** Opening Extracted material block **
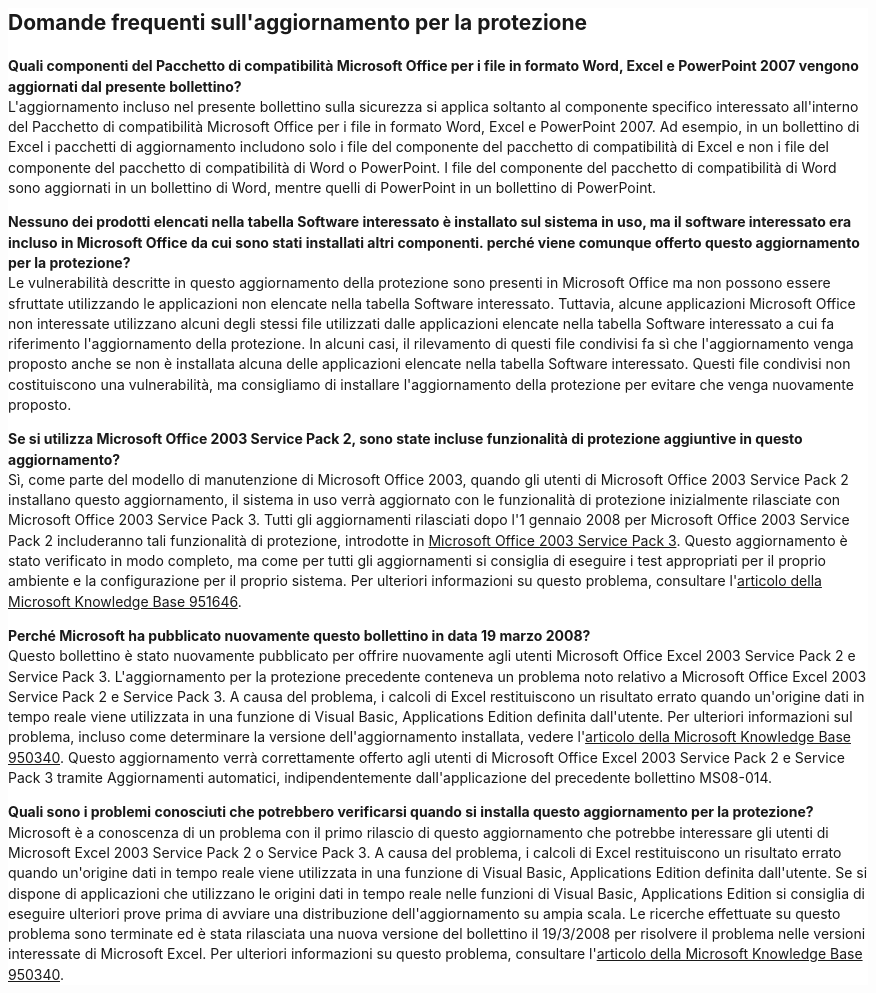Domande frequenti sull'aggiornamento per la protezione  
------------------------------------------------------
  
<span></span>
**Quali componenti del Pacchetto di compatibilità Microsoft Office per i file in formato Word, Excel e PowerPoint 2007 vengono aggiornati dal presente bollettino?**    
L'aggiornamento incluso nel presente bollettino sulla sicurezza si applica soltanto al componente specifico interessato all'interno del Pacchetto di compatibilità Microsoft Office per i file in formato Word, Excel e PowerPoint 2007. Ad esempio, in un bollettino di Excel i pacchetti di aggiornamento includono solo i file del componente del pacchetto di compatibilità di Excel e non i file del componente del pacchetto di compatibilità di Word o PowerPoint. I file del componente del pacchetto di compatibilità di Word sono aggiornati in un bollettino di Word, mentre quelli di PowerPoint in un bollettino di PowerPoint.
  
**Nessuno dei prodotti elencati nella tabella Software interessato è installato sul sistema in uso, ma il software interessato era incluso in Microsoft Office da cui sono stati installati altri componenti. perché viene comunque offerto questo aggiornamento per la protezione?**    
Le vulnerabilità descritte in questo aggiornamento della protezione sono presenti in Microsoft Office ma non possono essere sfruttate utilizzando le applicazioni non elencate nella tabella Software interessato. Tuttavia, alcune applicazioni Microsoft Office non interessate utilizzano alcuni degli stessi file utilizzati dalle applicazioni elencate nella tabella Software interessato a cui fa riferimento l'aggiornamento della protezione. In alcuni casi, il rilevamento di questi file condivisi fa sì che l'aggiornamento venga proposto anche se non è installata alcuna delle applicazioni elencate nella tabella Software interessato. Questi file condivisi non costituiscono una vulnerabilità, ma consigliamo di installare l'aggiornamento della protezione per evitare che venga nuovamente proposto.
  
**Se si utilizza Microsoft Office 2003 Service Pack 2, sono state incluse funzionalità di protezione aggiuntive in questo aggiornamento?**    
Sì, come parte del modello di manutenzione di Microsoft Office 2003, quando gli utenti di Microsoft Office 2003 Service Pack 2 installano questo aggiornamento, il sistema in uso verrà aggiornato con le funzionalità di protezione inizialmente rilasciate con Microsoft Office 2003 Service Pack 3. Tutti gli aggiornamenti rilasciati dopo l'1 gennaio 2008 per Microsoft Office 2003 Service Pack 2 includeranno tali funzionalità di protezione, introdotte in [Microsoft Office 2003 Service Pack 3](http://www.microsoft.com/downloads/details.aspx?familyid=e25b7049-3e13-433b-b9d2-5e3c1132f206&displaylang=en). Questo aggiornamento è stato verificato in modo completo, ma come per tutti gli aggiornamenti si consiglia di eseguire i test appropriati per il proprio ambiente e la configurazione per il proprio sistema. Per ulteriori informazioni su questo problema, consultare l'[articolo della Microsoft Knowledge Base 951646](http://support.microsoft.com/kb/951646).
  
**Perché Microsoft ha pubblicato nuovamente questo bollettino in data 19 marzo 2008?**    
Questo bollettino è stato nuovamente pubblicato per offrire nuovamente agli utenti Microsoft Office Excel 2003 Service Pack 2 e Service Pack 3. L'aggiornamento per la protezione precedente conteneva un problema noto relativo a Microsoft Office Excel 2003 Service Pack 2 e Service Pack 3. A causa del problema, i calcoli di Excel restituiscono un risultato errato quando un'origine dati in tempo reale viene utilizzata in una funzione di Visual Basic, Applications Edition definita dall'utente. Per ulteriori informazioni sul problema, incluso come determinare la versione dell'aggiornamento installata, vedere l'[articolo della Microsoft Knowledge Base 950340](http://support.microsoft.com/kb/950340). Questo aggiornamento verrà correttamente offerto agli utenti di Microsoft Office Excel 2003 Service Pack 2 e Service Pack 3 tramite Aggiornamenti automatici, indipendentemente dall'applicazione del precedente bollettino MS08-014.
  
**Quali sono i problemi conosciuti che potrebbero verificarsi quando si installa questo aggiornamento per la protezione?**    
Microsoft è a conoscenza di un problema con il primo rilascio di questo aggiornamento che potrebbe interessare gli utenti di Microsoft Excel 2003 Service Pack 2 o Service Pack 3. A causa del problema, i calcoli di Excel restituiscono un risultato errato quando un'origine dati in tempo reale viene utilizzata in una funzione di Visual Basic, Applications Edition definita dall'utente. Se si dispone di applicazioni che utilizzano le origini dati in tempo reale nelle funzioni di Visual Basic, Applications Edition si consiglia di eseguire ulteriori prove prima di avviare una distribuzione dell'aggiornamento su ampia scala. Le ricerche effettuate su questo problema sono terminate ed è stata rilasciata una nuova versione del bollettino il 19/3/2008 per risolvere il problema nelle versioni interessate di Microsoft Excel. Per ulteriori informazioni su questo problema, consultare l'[articolo della Microsoft Knowledge Base 950340](http://support.microsoft.com/kb/950340).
** Closing Extracted material block **
## Assignment
The data must come back word for word, with every picture removed.

## Exercise output
Domande frequenti sull'aggiornamento per la protezione  
------------------------------------------------------
  
<span></span>
**Quali componenti del Pacchetto di compatibilità Microsoft Office per i file in formato Word, Excel e PowerPoint 2007 vengono aggiornati dal presente bollettino?**    
L'aggiornamento incluso nel presente bollettino sulla sicurezza si applica soltanto al componente specifico interessato all'interno del Pacchetto di compatibilità Microsoft Office per i file in formato Word, Excel e PowerPoint 2007. Ad esempio, in un bollettino di Excel i pacchetti di aggiornamento includono solo i file del componente del pacchetto di compatibilità di Excel e non i file del componente del pacchetto di compatibilità di Word o PowerPoint. I file del componente del pacchetto di compatibilità di Word sono aggiornati in un bollettino di Word, mentre quelli di PowerPoint in un bollettino di PowerPoint.
  
**Nessuno dei prodotti elencati nella tabella Software interessato è installato sul sistema in uso, ma il software interessato era incluso in Microsoft Office da cui sono stati installati altri componenti. perché viene comunque offerto questo aggiornamento per la protezione?**    
Le vulnerabilità descritte in questo aggiornamento della protezione sono presenti in Microsoft Office ma non possono essere sfruttate utilizzando le applicazioni non elencate nella tabella Software interessato. Tuttavia, alcune applicazioni Microsoft Office non interessate utilizzano alcuni degli stessi file utilizzati dalle applicazioni elencate nella tabella Software interessato a cui fa riferimento l'aggiornamento della protezione. In alcuni casi, il rilevamento di questi file condivisi fa sì che l'aggiornamento venga proposto anche se non è installata alcuna delle applicazioni elencate nella tabella Software interessato. Questi file condivisi non costituiscono una vulnerabilità, ma consigliamo di installare l'aggiornamento della protezione per evitare che venga nuovamente proposto.
  
**Se si utilizza Microsoft Office 2003 Service Pack 2, sono state incluse funzionalità di protezione aggiuntive in questo aggiornamento?**    
Sì, come parte del modello di manutenzione di Microsoft Office 2003, quando gli utenti di Microsoft Office 2003 Service Pack 2 installano questo aggiornamento, il sistema in uso verrà aggiornato con le funzionalità di protezione inizialmente rilasciate con Microsoft Office 2003 Service Pack 3. Tutti gli aggiornamenti rilasciati dopo l'1 gennaio 2008 per Microsoft Office 2003 Service Pack 2 includeranno tali funzionalità di protezione, introdotte in [Microsoft Office 2003 Service Pack 3](http://www.microsoft.com/downloads/details.aspx?familyid=e25b7049-3e13-433b-b9d2-5e3c1132f206&displaylang=en). Questo aggiornamento è stato verificato in modo completo, ma come per tutti gli aggiornamenti si consiglia di eseguire i test appropriati per il proprio ambiente e la configurazione per il proprio sistema. Per ulteriori informazioni su questo problema, consultare l'[articolo della Microsoft Knowledge Base 951646](http://support.microsoft.com/kb/951646).
  
**Perché Microsoft ha pubblicato nuovamente questo bollettino in data 19 marzo 2008?**    
Questo bollettino è stato nuovamente pubblicato per offrire nuovamente agli utenti Microsoft Office Excel 2003 Service Pack 2 e Service Pack 3. L'aggiornamento per la protezione precedente conteneva un problema noto relativo a Microsoft Office Excel 2003 Service Pack 2 e Service Pack 3. A causa del problema, i calcoli di Excel restituiscono un risultato errato quando un'origine dati in tempo reale viene utilizzata in una funzione di Visual Basic, Applications Edition definita dall'utente. Per ulteriori informazioni sul problema, incluso come determinare la versione dell'aggiornamento installata, vedere l'[articolo della Microsoft Knowledge Base 950340](http://support.microsoft.com/kb/950340). Questo aggiornamento verrà correttamente offerto agli utenti di Microsoft Office Excel 2003 Service Pack 2 e Service Pack 3 tramite Aggiornamenti automatici, indipendentemente dall'applicazione del precedente bollettino MS08-014.
  
**Quali sono i problemi conosciuti che potrebbero verificarsi quando si installa questo aggiornamento per la protezione?**    
Microsoft è a conoscenza di un problema con il primo rilascio di questo aggiornamento che potrebbe interessare gli utenti di Microsoft Excel 2003 Service Pack 2 o Service Pack 3. A causa del problema, i calcoli di Excel restituiscono un risultato errato quando un'origine dati in tempo reale viene utilizzata in una funzione di Visual Basic, Applications Edition definita dall'utente. Se si dispone di applicazioni che utilizzano le origini dati in tempo reale nelle funzioni di Visual Basic, Applications Edition si consiglia di eseguire ulteriori prove prima di avviare una distribuzione dell'aggiornamento su ampia scala. Le ricerche effettuate su questo problema sono terminate ed è stata rilasciata una nuova versione del bollettino il 19/3/2008 per risolvere il problema nelle versioni interessate di Microsoft Excel. Per ulteriori informazioni su questo problema, consultare l'[articolo della Microsoft Knowledge Base 950340](http://support.microsoft.com/kb/950340).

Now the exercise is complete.